▶

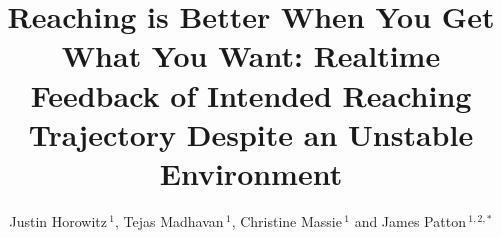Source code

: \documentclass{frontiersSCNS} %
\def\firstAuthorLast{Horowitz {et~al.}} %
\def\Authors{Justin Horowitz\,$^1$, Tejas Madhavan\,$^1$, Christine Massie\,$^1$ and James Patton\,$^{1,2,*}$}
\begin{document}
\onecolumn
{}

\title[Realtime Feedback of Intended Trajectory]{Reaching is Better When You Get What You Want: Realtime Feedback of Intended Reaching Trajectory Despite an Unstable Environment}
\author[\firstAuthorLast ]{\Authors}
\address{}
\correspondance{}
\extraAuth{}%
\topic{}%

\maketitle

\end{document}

◀
▶

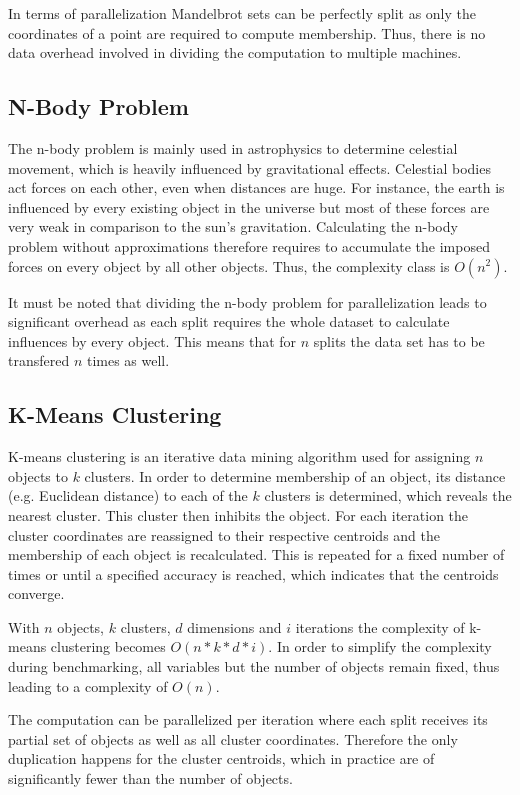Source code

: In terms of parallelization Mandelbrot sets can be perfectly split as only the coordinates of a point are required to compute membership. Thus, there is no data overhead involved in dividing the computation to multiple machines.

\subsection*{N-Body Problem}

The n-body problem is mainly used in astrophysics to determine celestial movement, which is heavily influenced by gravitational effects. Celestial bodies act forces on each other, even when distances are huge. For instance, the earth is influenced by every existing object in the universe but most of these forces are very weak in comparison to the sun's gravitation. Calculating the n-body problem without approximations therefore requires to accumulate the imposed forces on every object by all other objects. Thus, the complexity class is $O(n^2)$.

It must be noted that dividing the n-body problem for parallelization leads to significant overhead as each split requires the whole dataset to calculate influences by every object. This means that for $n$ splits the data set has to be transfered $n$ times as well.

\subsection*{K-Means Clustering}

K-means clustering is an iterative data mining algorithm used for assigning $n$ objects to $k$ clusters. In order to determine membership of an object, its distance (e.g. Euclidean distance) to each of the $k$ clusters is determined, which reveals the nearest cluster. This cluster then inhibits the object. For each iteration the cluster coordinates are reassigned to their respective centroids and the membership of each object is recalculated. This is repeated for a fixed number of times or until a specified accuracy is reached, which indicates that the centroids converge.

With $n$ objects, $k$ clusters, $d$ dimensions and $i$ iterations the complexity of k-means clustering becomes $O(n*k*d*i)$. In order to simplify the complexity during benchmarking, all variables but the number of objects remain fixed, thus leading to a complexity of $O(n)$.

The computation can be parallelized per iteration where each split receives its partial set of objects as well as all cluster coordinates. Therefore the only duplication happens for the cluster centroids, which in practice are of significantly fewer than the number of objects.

◀
▶

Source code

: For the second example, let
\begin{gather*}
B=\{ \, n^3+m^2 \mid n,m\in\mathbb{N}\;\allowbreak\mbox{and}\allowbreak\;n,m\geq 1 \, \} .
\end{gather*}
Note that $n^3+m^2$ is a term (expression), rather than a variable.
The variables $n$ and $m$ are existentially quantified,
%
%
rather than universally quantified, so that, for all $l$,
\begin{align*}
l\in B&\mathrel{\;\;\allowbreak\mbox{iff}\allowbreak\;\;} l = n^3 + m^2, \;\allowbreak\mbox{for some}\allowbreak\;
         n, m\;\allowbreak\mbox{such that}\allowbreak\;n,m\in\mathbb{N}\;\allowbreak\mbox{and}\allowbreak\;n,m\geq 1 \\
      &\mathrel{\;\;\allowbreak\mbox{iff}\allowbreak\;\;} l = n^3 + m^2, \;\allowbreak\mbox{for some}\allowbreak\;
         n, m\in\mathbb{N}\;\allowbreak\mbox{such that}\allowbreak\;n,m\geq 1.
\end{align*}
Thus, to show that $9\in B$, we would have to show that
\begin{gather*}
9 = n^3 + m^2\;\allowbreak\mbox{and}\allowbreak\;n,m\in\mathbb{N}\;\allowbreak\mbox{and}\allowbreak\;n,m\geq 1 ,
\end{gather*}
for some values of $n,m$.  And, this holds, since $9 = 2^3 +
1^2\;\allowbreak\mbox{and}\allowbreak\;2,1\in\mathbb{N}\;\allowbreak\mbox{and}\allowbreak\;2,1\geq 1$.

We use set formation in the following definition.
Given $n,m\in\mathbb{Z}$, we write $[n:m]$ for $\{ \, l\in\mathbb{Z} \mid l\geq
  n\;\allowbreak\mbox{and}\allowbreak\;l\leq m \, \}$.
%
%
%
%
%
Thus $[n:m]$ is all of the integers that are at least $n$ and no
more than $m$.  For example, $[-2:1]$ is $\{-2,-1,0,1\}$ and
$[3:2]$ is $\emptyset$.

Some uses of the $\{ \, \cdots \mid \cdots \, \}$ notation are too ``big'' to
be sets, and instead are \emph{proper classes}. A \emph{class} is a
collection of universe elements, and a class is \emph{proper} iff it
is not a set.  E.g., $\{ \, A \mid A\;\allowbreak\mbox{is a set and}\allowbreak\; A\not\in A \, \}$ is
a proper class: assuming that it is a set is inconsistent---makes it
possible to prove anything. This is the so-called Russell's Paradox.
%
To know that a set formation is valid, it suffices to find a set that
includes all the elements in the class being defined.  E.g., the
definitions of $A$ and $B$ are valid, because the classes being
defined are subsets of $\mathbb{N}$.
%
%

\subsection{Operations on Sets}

◀

Tally up the lines in the data that hold the word "variables". Only the total should be given.

# [FINISHED TASK]
2